These characters, along with others equally on edge, give voice to the ceaseless yearnings that—so Kane’s volume...

Eleven downbeat stories, five published previously, from newcomer Kane: blues variations that form an insistent but eloquent study of faces of quiet desperation.

There are the drinkers: Sarah, first, in “Evidence of Old Repairs,” whose efforts to connect with her teenaged daughter while on a family holiday in London are complicated by the memories both have of Sarah’s rum-and-Coke afternoons at home; and then Shelley, in “Refuge,” an aging associate in a prominent Washington law firm, who attends the firm’s weekend retreat days after having sent her teenager away to live with his dad, no longer able to cope with him, and who binges her way through the pain. And there are the seekers: The mathematician in “The Arnold Proof,” at 46 close to the twilight of his career, close to cracking the proof of the notorious Riemann Hypothesis, but also closer than ever to cracking up when he has an epiphany in an interstate rest area; and the publicist in “How to Become a Publicist,” a midwestern girl lured by New York publishing, who quickly tires of the inanity of it all and applies to grad school.
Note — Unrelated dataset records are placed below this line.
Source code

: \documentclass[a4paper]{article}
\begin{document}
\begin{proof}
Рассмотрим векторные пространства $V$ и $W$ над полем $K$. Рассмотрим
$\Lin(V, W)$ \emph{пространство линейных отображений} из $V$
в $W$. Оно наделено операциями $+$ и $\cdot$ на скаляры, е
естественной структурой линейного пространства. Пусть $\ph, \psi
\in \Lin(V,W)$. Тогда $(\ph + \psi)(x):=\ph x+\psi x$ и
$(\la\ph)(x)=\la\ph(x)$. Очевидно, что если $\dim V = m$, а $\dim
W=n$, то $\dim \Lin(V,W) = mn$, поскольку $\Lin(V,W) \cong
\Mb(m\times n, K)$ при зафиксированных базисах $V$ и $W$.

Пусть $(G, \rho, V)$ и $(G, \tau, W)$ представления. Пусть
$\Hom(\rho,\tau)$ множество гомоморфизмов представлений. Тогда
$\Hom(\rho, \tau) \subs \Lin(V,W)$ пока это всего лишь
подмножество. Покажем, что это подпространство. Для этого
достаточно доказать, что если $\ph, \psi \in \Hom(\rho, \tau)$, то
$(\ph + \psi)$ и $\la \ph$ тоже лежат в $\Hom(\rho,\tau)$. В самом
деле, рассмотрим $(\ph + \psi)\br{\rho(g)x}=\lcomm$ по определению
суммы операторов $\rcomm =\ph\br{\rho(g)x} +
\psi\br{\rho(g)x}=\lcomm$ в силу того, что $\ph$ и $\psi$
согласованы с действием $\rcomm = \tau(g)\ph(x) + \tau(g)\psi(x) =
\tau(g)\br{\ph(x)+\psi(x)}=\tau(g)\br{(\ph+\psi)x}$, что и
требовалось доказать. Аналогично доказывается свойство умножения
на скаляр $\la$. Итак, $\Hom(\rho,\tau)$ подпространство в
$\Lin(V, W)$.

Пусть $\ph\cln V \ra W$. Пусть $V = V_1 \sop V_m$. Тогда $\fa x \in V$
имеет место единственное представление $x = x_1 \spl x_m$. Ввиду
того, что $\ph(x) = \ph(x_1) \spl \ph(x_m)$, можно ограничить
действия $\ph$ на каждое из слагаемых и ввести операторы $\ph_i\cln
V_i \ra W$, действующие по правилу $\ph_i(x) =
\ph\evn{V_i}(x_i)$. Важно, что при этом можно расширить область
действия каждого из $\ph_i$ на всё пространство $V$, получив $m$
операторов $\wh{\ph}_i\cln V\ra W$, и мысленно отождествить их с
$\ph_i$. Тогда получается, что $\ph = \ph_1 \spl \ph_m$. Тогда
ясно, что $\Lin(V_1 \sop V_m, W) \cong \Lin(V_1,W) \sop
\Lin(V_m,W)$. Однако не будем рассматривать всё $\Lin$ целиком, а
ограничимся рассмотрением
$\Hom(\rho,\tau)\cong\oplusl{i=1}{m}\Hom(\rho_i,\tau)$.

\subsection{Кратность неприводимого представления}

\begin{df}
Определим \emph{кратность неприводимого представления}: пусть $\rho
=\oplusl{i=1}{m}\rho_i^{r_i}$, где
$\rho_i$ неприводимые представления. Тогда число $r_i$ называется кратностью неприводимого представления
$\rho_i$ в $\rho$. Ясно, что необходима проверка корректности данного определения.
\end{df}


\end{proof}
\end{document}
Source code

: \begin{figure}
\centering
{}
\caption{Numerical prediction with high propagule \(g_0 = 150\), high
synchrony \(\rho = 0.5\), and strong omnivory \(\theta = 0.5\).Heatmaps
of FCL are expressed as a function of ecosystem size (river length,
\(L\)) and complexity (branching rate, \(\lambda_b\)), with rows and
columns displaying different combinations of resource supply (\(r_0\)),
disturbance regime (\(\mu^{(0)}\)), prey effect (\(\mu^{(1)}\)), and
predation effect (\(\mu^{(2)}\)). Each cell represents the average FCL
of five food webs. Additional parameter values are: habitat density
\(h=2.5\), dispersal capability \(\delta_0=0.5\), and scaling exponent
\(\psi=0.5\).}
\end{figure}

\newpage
And then there are those for whom objects have assumed unnatural significance: Lena in “Ideas of Home, but Not the Thing Itself,” a newlywed who covets the furnishings of the Georgetown house she and her young husband are sitting; and the young boy in “First Sale,” faced with his mother’s determination to get rid of stuff after his father leaves them, but who cannot bear to part with a bottle of Maryland lake water he had scooped up at the end of a family vacation.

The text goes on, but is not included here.